> [Problem requirements]:
Everything in the data below should be restated word for word.

> [Dataset extract]:
-.-.-

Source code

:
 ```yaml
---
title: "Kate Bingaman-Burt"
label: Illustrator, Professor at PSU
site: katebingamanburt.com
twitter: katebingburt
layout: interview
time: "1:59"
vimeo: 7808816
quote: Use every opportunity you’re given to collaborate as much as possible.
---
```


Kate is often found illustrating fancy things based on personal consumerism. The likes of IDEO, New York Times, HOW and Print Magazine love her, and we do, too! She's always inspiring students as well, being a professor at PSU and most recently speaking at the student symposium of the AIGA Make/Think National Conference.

-.-.-

> [Exercise output]:
Source code

:
 ```yaml
---
title: "Kate Bingaman-Burt"
label: Illustrator, Professor at PSU
site: katebingamanburt.com
twitter: katebingburt
layout: interview
time: "1:59"
vimeo: 7808816
quote: Use every opportunity you’re given to collaborate as much as possible.
---
```


Kate is often found illustrating fancy things based on personal consumerism. The likes of IDEO, New York Times, HOW and Print Magazine love her, and we do, too! She's always inspiring students as well, being a professor at PSU and most recently speaking at the student symposium of the AIGA Make/Think National Conference.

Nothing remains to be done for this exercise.